In the entries below, spot each line with the word "classBullet" and copy it.
------ RECORDS SHOWN
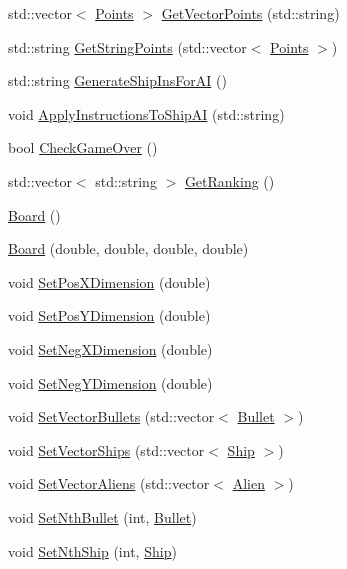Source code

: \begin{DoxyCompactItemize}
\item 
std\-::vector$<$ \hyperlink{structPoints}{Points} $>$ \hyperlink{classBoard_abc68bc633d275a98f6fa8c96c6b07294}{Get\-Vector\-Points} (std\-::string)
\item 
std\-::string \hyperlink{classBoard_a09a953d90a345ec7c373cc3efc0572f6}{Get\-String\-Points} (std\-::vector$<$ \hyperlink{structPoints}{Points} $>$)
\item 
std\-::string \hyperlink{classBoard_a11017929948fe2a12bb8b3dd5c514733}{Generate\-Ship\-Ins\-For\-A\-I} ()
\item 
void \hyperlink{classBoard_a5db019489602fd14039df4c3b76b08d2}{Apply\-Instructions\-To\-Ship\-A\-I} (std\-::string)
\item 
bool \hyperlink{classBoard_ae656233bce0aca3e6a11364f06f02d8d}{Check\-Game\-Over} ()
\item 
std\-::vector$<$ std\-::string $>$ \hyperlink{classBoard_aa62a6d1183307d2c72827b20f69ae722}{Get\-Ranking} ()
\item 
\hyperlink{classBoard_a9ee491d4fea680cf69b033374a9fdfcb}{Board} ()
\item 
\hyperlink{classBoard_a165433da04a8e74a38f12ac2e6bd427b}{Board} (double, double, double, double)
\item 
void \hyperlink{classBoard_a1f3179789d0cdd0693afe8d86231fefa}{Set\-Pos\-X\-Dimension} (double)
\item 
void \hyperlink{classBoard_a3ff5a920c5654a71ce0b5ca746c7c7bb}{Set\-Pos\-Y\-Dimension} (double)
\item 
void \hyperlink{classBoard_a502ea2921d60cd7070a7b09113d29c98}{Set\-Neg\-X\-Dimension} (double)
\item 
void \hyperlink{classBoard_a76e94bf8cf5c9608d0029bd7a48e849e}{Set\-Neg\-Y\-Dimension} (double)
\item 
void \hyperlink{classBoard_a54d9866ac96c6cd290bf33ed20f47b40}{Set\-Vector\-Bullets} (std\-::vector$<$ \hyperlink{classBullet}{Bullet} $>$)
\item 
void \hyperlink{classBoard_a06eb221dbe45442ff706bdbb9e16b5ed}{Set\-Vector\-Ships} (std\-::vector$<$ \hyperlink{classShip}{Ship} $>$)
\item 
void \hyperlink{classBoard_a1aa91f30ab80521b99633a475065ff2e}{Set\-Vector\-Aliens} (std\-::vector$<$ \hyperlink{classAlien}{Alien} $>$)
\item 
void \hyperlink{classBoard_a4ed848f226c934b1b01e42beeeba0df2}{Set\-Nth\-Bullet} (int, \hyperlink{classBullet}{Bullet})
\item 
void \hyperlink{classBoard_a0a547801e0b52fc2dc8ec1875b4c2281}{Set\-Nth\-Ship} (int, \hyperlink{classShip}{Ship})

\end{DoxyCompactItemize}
------------
------ RECORDS SHOWN
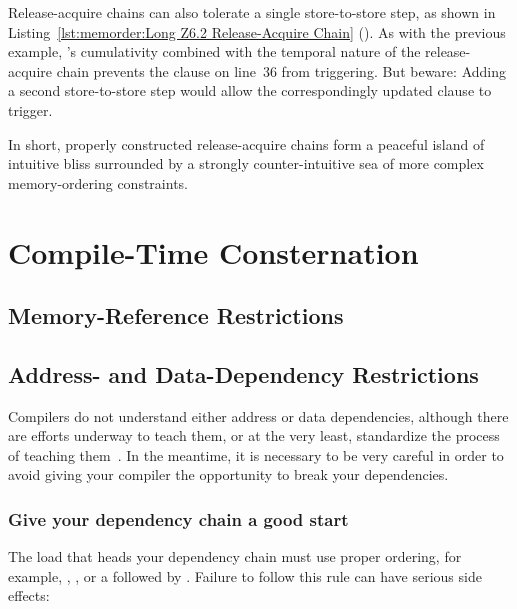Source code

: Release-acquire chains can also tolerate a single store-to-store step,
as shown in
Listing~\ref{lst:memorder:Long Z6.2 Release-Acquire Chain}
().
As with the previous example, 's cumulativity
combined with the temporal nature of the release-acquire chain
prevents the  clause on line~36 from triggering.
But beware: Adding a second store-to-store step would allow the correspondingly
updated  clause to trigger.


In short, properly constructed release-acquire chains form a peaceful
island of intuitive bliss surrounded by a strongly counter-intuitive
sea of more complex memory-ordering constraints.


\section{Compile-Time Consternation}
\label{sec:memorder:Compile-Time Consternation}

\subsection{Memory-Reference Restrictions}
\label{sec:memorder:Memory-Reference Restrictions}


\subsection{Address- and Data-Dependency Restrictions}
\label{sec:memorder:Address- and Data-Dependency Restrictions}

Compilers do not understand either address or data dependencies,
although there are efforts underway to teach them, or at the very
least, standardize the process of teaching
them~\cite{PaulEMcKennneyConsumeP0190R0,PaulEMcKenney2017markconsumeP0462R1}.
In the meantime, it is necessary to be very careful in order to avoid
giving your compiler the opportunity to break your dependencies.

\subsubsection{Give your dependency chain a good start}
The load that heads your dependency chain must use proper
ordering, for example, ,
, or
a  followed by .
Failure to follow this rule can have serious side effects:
------------
------ RECORDS SHOWN
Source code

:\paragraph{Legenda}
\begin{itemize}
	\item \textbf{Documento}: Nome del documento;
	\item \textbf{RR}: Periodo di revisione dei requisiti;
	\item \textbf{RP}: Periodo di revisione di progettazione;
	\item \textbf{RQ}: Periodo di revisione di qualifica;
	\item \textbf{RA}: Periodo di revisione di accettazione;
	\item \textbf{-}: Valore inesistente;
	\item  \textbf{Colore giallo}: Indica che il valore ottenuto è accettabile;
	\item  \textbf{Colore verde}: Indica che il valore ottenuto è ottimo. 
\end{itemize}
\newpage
------------
### OUTPUT
void \hyperlink{classBoard_a54d9866ac96c6cd290bf33ed20f47b40}{Set\-Vector\-Bullets} (std\-::vector$<$ \hyperlink{classBullet}{Bullet} $>$)
void \hyperlink{classBoard_a4ed848f226c934b1b01e42beeeba0df2}{Set\-Nth\-Bullet} (int, \hyperlink{classBullet}{Bullet})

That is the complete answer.